(Source data)

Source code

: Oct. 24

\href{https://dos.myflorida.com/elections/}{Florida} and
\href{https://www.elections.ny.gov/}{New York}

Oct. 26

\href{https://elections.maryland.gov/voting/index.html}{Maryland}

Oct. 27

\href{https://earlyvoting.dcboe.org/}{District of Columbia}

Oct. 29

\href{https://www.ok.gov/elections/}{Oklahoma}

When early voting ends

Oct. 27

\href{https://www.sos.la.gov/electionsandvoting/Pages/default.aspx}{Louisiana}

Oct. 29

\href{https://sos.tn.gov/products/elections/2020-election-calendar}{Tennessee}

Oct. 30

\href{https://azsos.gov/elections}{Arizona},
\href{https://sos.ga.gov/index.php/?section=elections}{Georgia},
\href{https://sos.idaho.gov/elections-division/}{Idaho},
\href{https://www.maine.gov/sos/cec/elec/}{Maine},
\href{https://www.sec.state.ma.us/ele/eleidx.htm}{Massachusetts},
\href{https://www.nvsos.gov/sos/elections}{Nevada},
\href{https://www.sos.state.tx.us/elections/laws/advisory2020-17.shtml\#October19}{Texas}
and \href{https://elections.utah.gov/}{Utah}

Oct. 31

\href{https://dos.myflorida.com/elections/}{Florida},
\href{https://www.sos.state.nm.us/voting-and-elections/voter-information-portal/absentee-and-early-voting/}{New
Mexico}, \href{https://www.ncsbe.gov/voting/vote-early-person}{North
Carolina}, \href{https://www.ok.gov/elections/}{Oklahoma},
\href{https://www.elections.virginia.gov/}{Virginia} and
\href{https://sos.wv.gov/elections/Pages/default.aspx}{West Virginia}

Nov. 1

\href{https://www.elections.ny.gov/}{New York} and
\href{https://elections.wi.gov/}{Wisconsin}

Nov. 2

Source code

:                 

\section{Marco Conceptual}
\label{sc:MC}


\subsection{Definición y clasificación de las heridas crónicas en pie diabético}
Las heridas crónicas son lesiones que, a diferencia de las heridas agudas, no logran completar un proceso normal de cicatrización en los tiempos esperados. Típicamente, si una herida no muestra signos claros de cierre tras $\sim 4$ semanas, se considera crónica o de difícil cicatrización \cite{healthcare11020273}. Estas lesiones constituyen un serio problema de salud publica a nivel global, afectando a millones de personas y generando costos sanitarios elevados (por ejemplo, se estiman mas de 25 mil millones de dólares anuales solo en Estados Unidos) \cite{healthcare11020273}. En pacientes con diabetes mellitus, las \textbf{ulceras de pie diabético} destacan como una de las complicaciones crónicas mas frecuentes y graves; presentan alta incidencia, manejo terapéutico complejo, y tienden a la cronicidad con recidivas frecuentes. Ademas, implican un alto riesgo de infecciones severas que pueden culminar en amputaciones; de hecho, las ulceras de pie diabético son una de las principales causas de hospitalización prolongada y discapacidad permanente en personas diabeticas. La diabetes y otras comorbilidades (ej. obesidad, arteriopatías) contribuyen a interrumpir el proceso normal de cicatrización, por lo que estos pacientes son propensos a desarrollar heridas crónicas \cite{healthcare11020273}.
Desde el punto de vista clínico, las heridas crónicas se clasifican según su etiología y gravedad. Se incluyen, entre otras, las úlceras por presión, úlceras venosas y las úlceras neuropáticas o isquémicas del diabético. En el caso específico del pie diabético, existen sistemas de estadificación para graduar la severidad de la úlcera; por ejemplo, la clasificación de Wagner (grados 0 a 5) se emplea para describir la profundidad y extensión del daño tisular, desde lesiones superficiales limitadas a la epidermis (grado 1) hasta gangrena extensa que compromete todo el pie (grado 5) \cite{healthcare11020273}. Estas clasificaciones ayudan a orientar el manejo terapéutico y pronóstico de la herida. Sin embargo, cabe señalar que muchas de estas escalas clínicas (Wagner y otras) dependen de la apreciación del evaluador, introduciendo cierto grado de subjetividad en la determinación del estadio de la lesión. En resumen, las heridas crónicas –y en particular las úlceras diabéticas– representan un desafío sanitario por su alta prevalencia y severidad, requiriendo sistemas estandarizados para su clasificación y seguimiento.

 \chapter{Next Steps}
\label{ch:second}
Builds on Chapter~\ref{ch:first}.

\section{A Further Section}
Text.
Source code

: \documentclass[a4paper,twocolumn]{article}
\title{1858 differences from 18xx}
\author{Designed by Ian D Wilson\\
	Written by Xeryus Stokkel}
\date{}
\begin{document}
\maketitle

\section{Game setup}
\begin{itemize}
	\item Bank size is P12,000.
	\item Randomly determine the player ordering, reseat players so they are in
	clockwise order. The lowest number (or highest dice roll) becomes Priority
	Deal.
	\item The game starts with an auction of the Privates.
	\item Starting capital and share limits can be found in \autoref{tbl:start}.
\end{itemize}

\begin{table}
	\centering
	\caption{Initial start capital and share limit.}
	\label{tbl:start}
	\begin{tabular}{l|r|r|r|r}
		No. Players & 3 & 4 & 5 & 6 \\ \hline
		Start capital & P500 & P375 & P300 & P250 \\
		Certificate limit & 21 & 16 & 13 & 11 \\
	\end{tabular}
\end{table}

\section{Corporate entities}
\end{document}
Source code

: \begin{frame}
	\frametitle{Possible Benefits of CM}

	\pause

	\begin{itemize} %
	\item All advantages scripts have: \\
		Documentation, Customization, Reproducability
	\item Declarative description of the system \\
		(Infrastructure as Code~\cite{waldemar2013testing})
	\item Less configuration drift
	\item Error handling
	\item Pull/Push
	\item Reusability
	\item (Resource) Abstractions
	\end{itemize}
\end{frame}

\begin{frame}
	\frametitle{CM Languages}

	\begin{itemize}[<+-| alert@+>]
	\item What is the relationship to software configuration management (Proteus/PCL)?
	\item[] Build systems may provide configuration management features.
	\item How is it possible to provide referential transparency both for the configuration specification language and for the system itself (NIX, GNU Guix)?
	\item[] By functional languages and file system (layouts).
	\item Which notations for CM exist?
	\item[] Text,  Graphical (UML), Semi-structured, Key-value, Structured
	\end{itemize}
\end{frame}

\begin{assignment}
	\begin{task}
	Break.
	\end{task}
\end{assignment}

### About this task
Where a line above contains the string "capital", copy that line.

### Task output
	\item Starting capital and share limits can be found in \autoref{tbl:start}.
	\caption{Initial start capital and share limit.}
		Start capital & P500 & P375 & P300 & P250 \\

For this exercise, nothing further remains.